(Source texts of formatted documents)
----
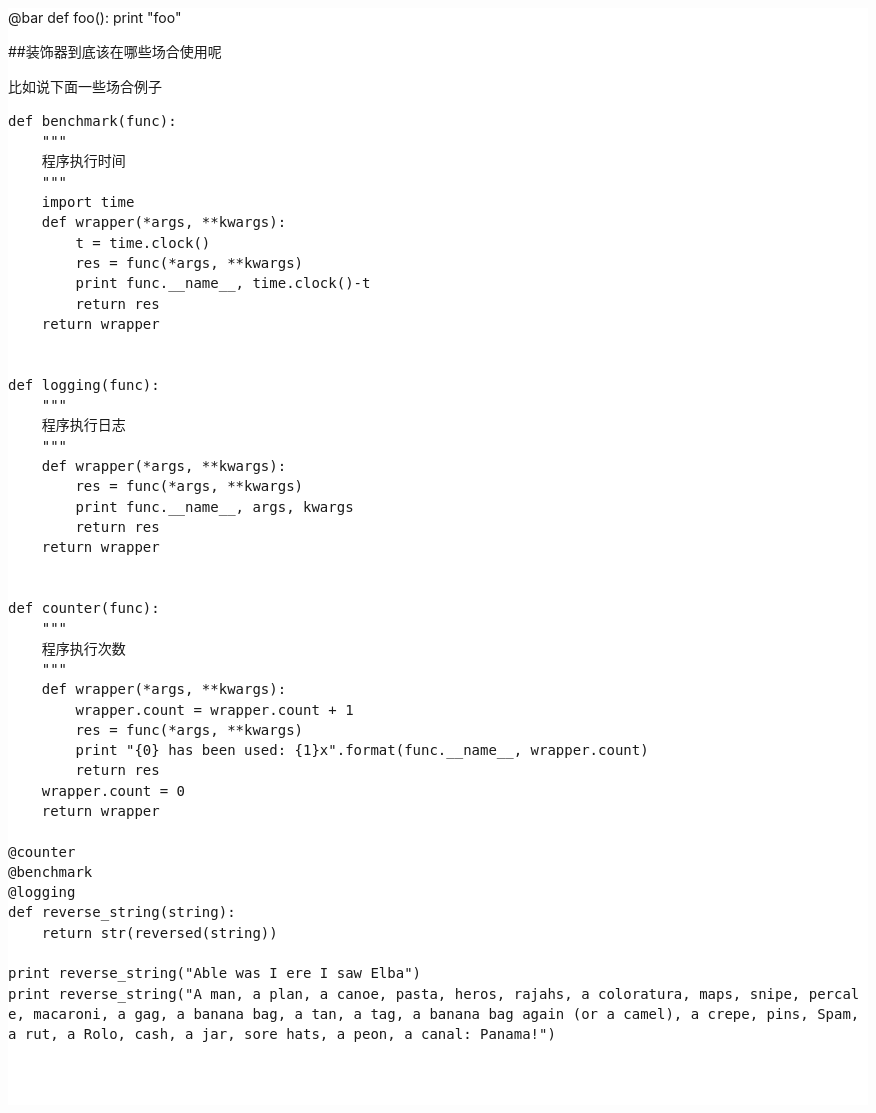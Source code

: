 @bar
def foo():
    print "foo"
</pre>

##装饰器到底该在哪些场合使用呢

比如说下面一些场合例子

<pre class="prettyprint" style="border: 0">
def benchmark(func):
    """
    程序执行时间
    """
    import time
    def wrapper(*args, **kwargs):
        t = time.clock()
        res = func(*args, **kwargs)
        print func.__name__, time.clock()-t
        return res
    return wrapper


def logging(func):
    """
    程序执行日志
    """
    def wrapper(*args, **kwargs):
        res = func(*args, **kwargs)
        print func.__name__, args, kwargs
        return res
    return wrapper


def counter(func):
    """
    程序执行次数
    """
    def wrapper(*args, **kwargs):
        wrapper.count = wrapper.count + 1
        res = func(*args, **kwargs)
        print "{0} has been used: {1}x".format(func.__name__, wrapper.count)
        return res
    wrapper.count = 0
    return wrapper

@counter
@benchmark
@logging
def reverse_string(string):
    return str(reversed(string))

print reverse_string("Able was I ere I saw Elba")
print reverse_string("A man, a plan, a canoe, pasta, heros, rajahs, a coloratura, maps, snipe, percale, macaroni, a gag, a banana bag, a tan, a tag, a banana bag again (or a camel), a crepe, pins, Spam, a rut, a Rolo, cash, a jar, sore hats, a peon, a canal: Panama!")

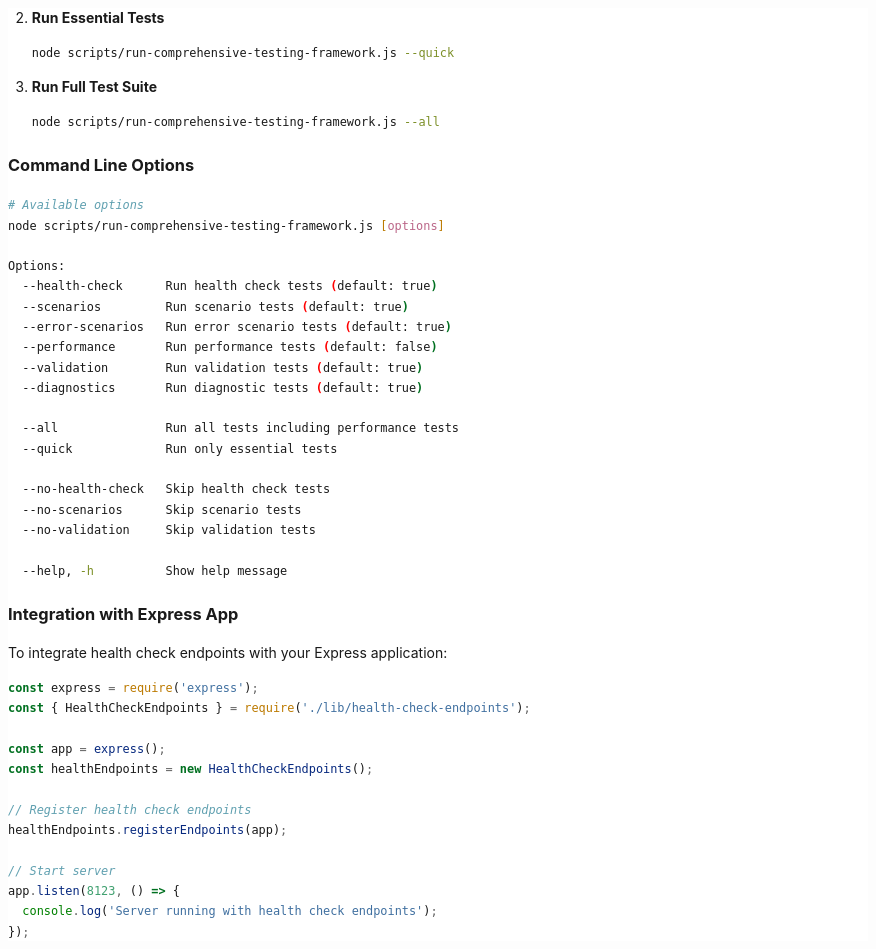 2. **Run Essential Tests**
   ```bash
   node scripts/run-comprehensive-testing-framework.js --quick
   ```

3. **Run Full Test Suite**
   ```bash
   node scripts/run-comprehensive-testing-framework.js --all
   ```

### Command Line Options

```bash
# Available options
node scripts/run-comprehensive-testing-framework.js [options]

Options:
  --health-check      Run health check tests (default: true)
  --scenarios         Run scenario tests (default: true)
  --error-scenarios   Run error scenario tests (default: true)
  --performance       Run performance tests (default: false)
  --validation        Run validation tests (default: true)
  --diagnostics       Run diagnostic tests (default: true)
  
  --all               Run all tests including performance tests
  --quick             Run only essential tests
  
  --no-health-check   Skip health check tests
  --no-scenarios      Skip scenario tests
  --no-validation     Skip validation tests
  
  --help, -h          Show help message
```

### Integration with Express App

To integrate health check endpoints with your Express application:

```javascript
const express = require('express');
const { HealthCheckEndpoints } = require('./lib/health-check-endpoints');

const app = express();
const healthEndpoints = new HealthCheckEndpoints();

// Register health check endpoints
healthEndpoints.registerEndpoints(app);

// Start server
app.listen(8123, () => {
  console.log('Server running with health check endpoints');
});
```
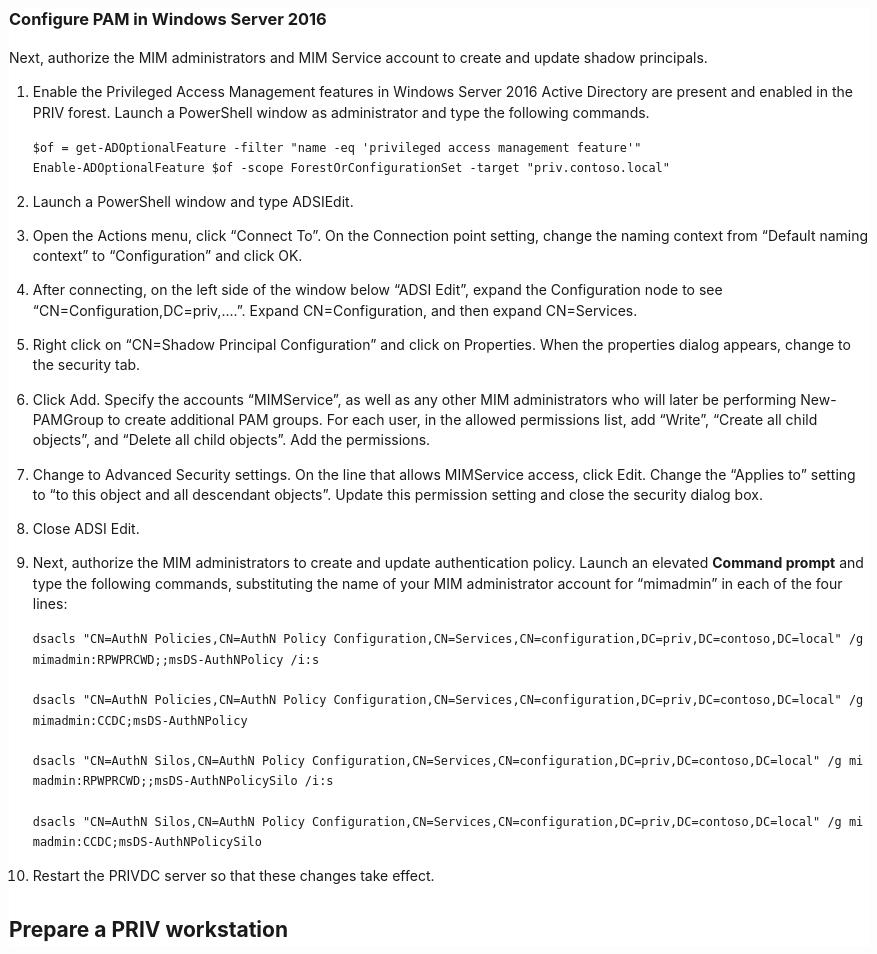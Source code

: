 ### Configure PAM in Windows Server 2016

Next, authorize the MIM administrators and MIM Service account to create and update shadow principals.

1. Enable the Privileged Access Management features in Windows Server 2016 Active Directory are present and enabled in the PRIV forest.  Launch a PowerShell window as administrator and type the following commands.

   ```
   $of = get-ADOptionalFeature -filter "name -eq 'privileged access management feature'"
   Enable-ADOptionalFeature $of -scope ForestOrConfigurationSet -target "priv.contoso.local"
   ```

2. Launch a PowerShell window and type ADSIEdit.

3. Open the Actions menu, click “Connect To”. On the Connection point setting, change the naming context from “Default naming context” to “Configuration” and click OK.

4. After connecting, on the left side of the window below “ADSI Edit”, expand the Configuration node to see “CN=Configuration,DC=priv,....”. Expand CN=Configuration, and then expand CN=Services.

5. Right click on “CN=Shadow Principal Configuration” and click on Properties. When the properties dialog appears, change to the security tab.

6. Click Add. Specify the accounts “MIMService”, as well as any other MIM administrators who will later be performing New-PAMGroup to create additional PAM groups. For each user, in the allowed permissions list, add “Write”, “Create all child objects”, and “Delete all child objects”. Add the permissions.

7. Change to Advanced Security settings. On the line that allows MIMService access, click Edit. Change the “Applies to” setting to “to this object and all descendant objects”. Update this permission setting and close the security dialog box.

8. Close ADSI Edit.

9. Next, authorize the MIM administrators to create and update authentication policy. Launch an elevated **Command prompt** and type the following commands, substituting the name of your MIM administrator account for “mimadmin” in each of the four lines:
    ```
    dsacls "CN=AuthN Policies,CN=AuthN Policy Configuration,CN=Services,CN=configuration,DC=priv,DC=contoso,DC=local" /g mimadmin:RPWPRCWD;;msDS-AuthNPolicy /i:s

    dsacls "CN=AuthN Policies,CN=AuthN Policy Configuration,CN=Services,CN=configuration,DC=priv,DC=contoso,DC=local" /g mimadmin:CCDC;msDS-AuthNPolicy

    dsacls "CN=AuthN Silos,CN=AuthN Policy Configuration,CN=Services,CN=configuration,DC=priv,DC=contoso,DC=local" /g mimadmin:RPWPRCWD;;msDS-AuthNPolicySilo /i:s

    dsacls "CN=AuthN Silos,CN=AuthN Policy Configuration,CN=Services,CN=configuration,DC=priv,DC=contoso,DC=local" /g mimadmin:CCDC;msDS-AuthNPolicySilo
    ```

10. Restart the PRIVDC server so that these changes take effect.

## Prepare a PRIV workstation
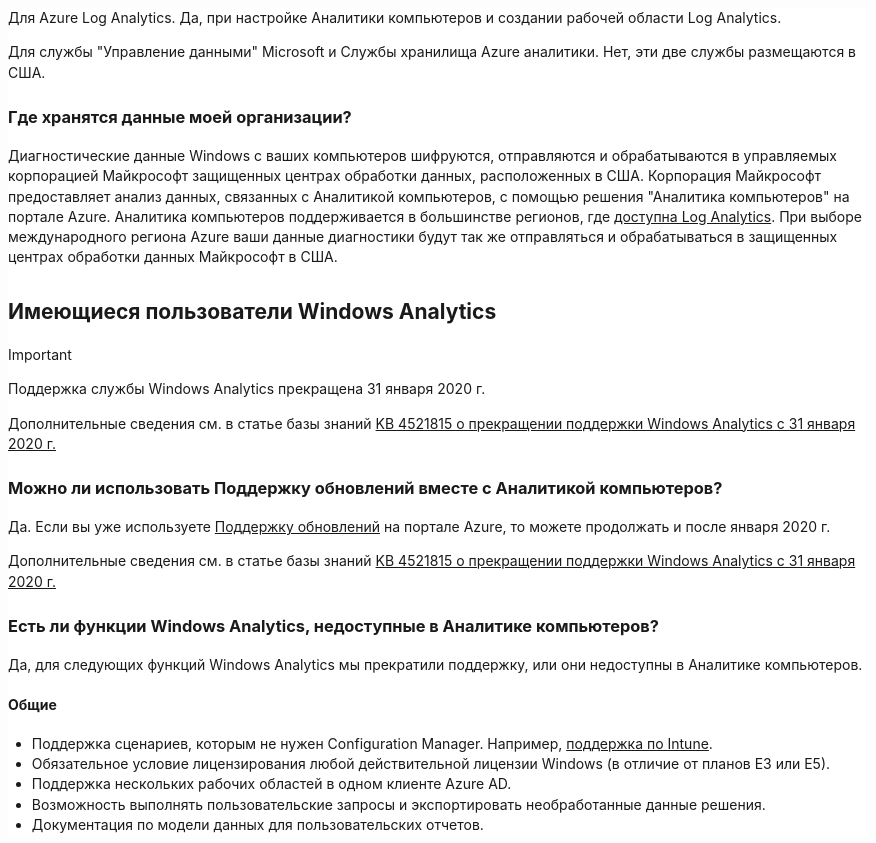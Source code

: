 Для Azure Log Analytics. Да, при настройке Аналитики компьютеров и создании рабочей области Log Analytics.

Для службы "Управление данными" Microsoft и Службы хранилища Azure аналитики. Нет, эти две службы размещаются в США.

### <a name="where-is-my-organizations-data-stored"></a>Где хранятся данные моей организации?

Диагностические данные Windows с ваших компьютеров шифруются, отправляются и обрабатываются в управляемых корпорацией Майкрософт защищенных центрах обработки данных, расположенных в США. Корпорация Майкрософт предоставляет анализ данных, связанных с Аналитикой компьютеров, с помощью решения "Аналитика компьютеров" на портале Azure. Аналитика компьютеров поддерживается в большинстве регионов, где [доступна Log Analytics](https://azure.microsoft.com/global-infrastructure/services/?products=monitor&regions=all). При выборе международного региона Azure ваши данные диагностики будут так же отправляться и обрабатываться в защищенных центрах обработки данных Майкрософт в США.

## <a name="existing-windows-analytics-customers"></a>Имеющиеся пользователи Windows Analytics

> [!Important]  
> Поддержка службы Windows Analytics прекращена 31 января 2020 г.
>
> Дополнительные сведения см. в статье базы знаний [KB 4521815 о прекращении поддержки Windows Analytics с 31 января 2020 г.](https://support.microsoft.com/help/4521815/windows-analytics-retirement)

### <a name="can-i-use-update-compliance-together-with-desktop-analytics"></a>Можно ли использовать Поддержку обновлений вместе с Аналитикой компьютеров?

Да. Если вы уже используете [Поддержку обновлений](https://docs.microsoft.com/windows/deployment/update/update-compliance-get-started) на портале Azure, то можете продолжать и после января 2020 г.

Дополнительные сведения см. в статье базы знаний [KB 4521815 о прекращении поддержки Windows Analytics с 31 января 2020 г.](https://support.microsoft.com/help/4521815/windows-analytics-retirement)

### <a name="are-there-any-windows-analytics-features-that-arent-available-in-desktop-analytics"></a>Есть ли функции Windows Analytics, недоступные в Аналитике компьютеров?


Да, для следующих функций Windows Analytics мы прекратили поддержку, или они недоступны в Аналитике компьютеров.

#### <a name="general"></a>Общие

- Поддержка сценариев, которым не нужен Configuration Manager. Например, [поддержка по Intune](#bkmk_intune).
- Обязательное условие лицензирования любой действительной лицензии Windows (в отличие от планов E3 или E5).
- Поддержка нескольких рабочих областей в одном клиенте Azure AD.
- Возможность выполнять пользовательские запросы и экспортировать необработанные данные решения.
- Документация по модели данных для пользовательских отчетов.
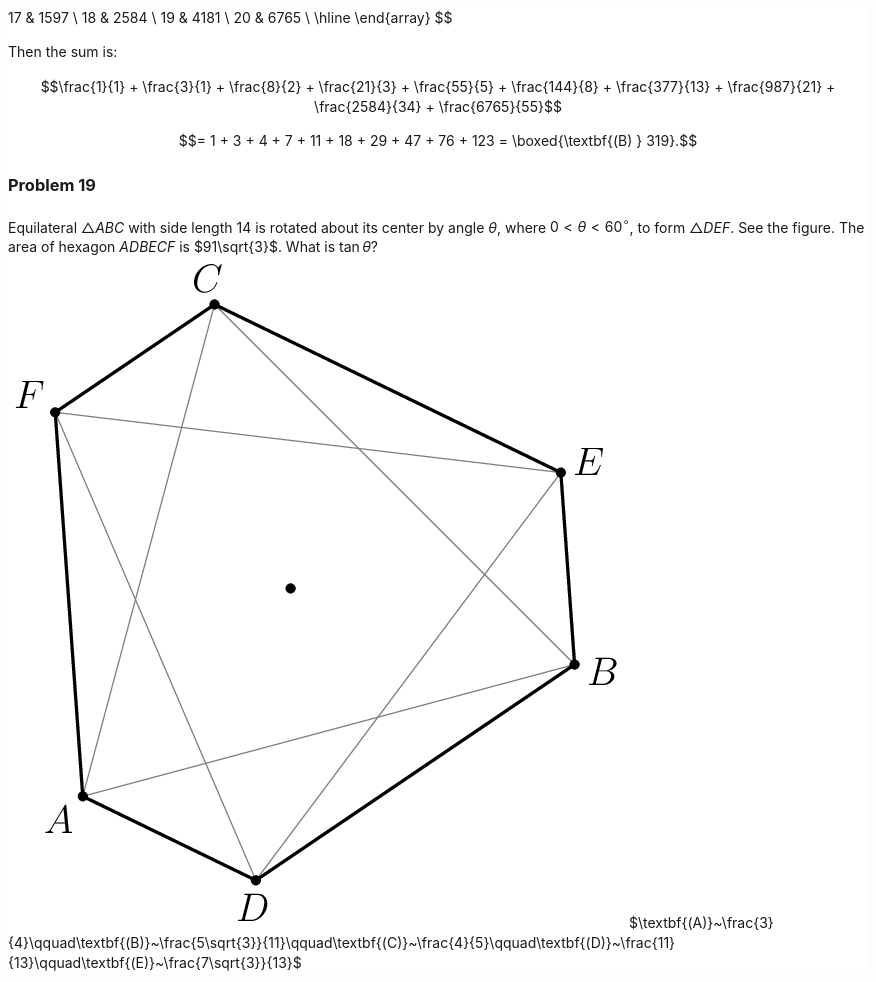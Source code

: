 17 & 1597 \\
18 & 2584 \\
19 & 4181 \\
20 & 6765 \\
\hline
\end{array}
$$

Then the sum is:

$$\frac{1}{1} + \frac{3}{1} + \frac{8}{2} + \frac{21}{3} + \frac{55}{5} + \frac{144}{8} + \frac{377}{13} + \frac{987}{21} + \frac{2584}{34} + \frac{6765}{55}$$

$$= 1 + 3 + 4 + 7 + 11 + 18 + 29 + 47 + 76 + 123 = \boxed{\textbf{(B) } 319}.$$

### Problem 19
Equilateral $\triangle ABC$ with side length $14$ is rotated about its center by angle $\theta$, where $0 < \theta < 60^{\circ}$, to form $\triangle DEF$. See the figure. The area of hexagon $ADBECF$ is $91\sqrt{3}$. What is $\tan\theta$?
![Problem 19 Diagram (Rotated Equilateral Triangle)](problem_19_diagram.png)
$\textbf{(A)}~\frac{3}{4}\qquad\textbf{(B)}~\frac{5\sqrt{3}}{11}\qquad\textbf{(C)}~\frac{4}{5}\qquad\textbf{(D)}~\frac{11}{13}\qquad\textbf{(E)}~\frac{7\sqrt{3}}{13}$
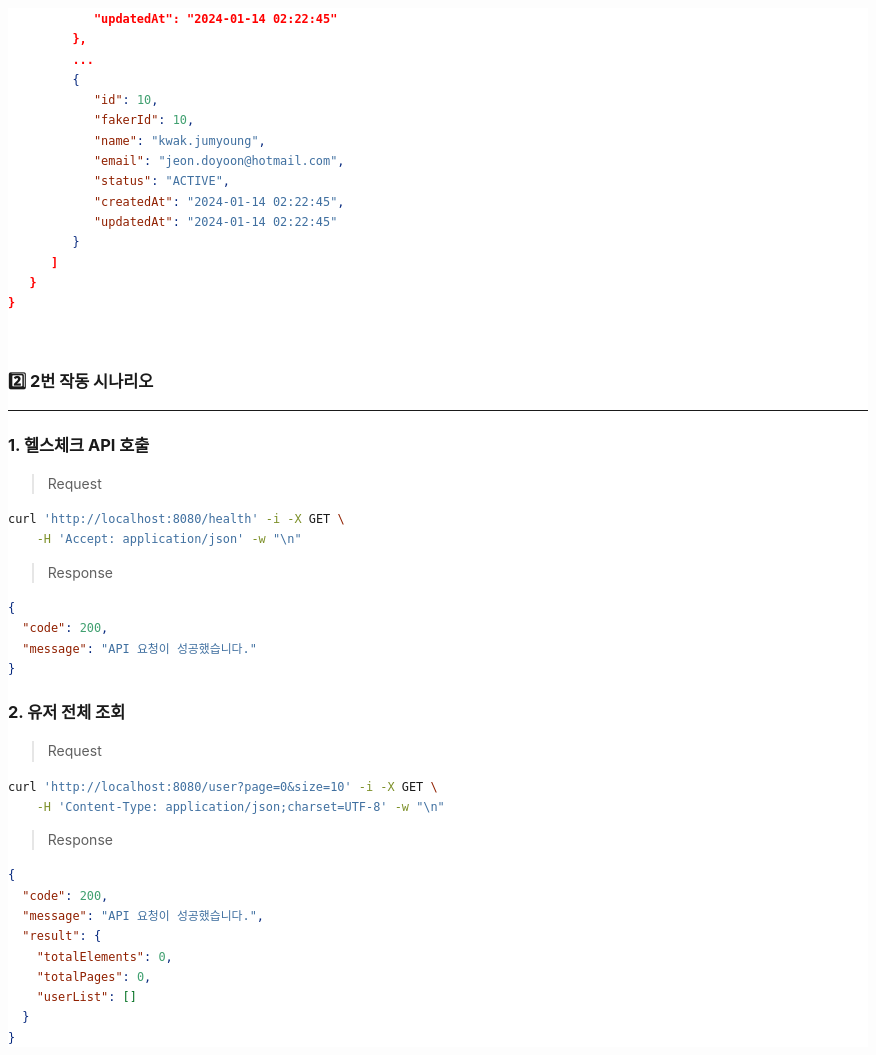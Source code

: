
``` json
            "updatedAt": "2024-01-14 02:22:45"
         },
         ...
         {
            "id": 10,
            "fakerId": 10,
            "name": "kwak.jumyoung",
            "email": "jeon.doyoon@hotmail.com",
            "status": "ACTIVE",
            "createdAt": "2024-01-14 02:22:45",
            "updatedAt": "2024-01-14 02:22:45"
         }
      ]
   }
}
```
<br/>

### 2️⃣ 2번 작동 시나리오

---

### 1. 헬스체크 API 호출
> Request
``` bash
curl 'http://localhost:8080/health' -i -X GET \
    -H 'Accept: application/json' -w "\n"
```

> Response
``` json
{
  "code": 200,
  "message": "API 요청이 성공했습니다."
}
```

### 2. 유저 전체 조회

> Request
``` bash
curl 'http://localhost:8080/user?page=0&size=10' -i -X GET \
    -H 'Content-Type: application/json;charset=UTF-8' -w "\n"
```

> Response
``` json
{
  "code": 200,
  "message": "API 요청이 성공했습니다.",
  "result": {
    "totalElements": 0,
    "totalPages": 0,
    "userList": []
  }
}
```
----
**Work to complete:** Please count how many lines of the records include "Skip", giving the number and nothing else.

**Solution:** 3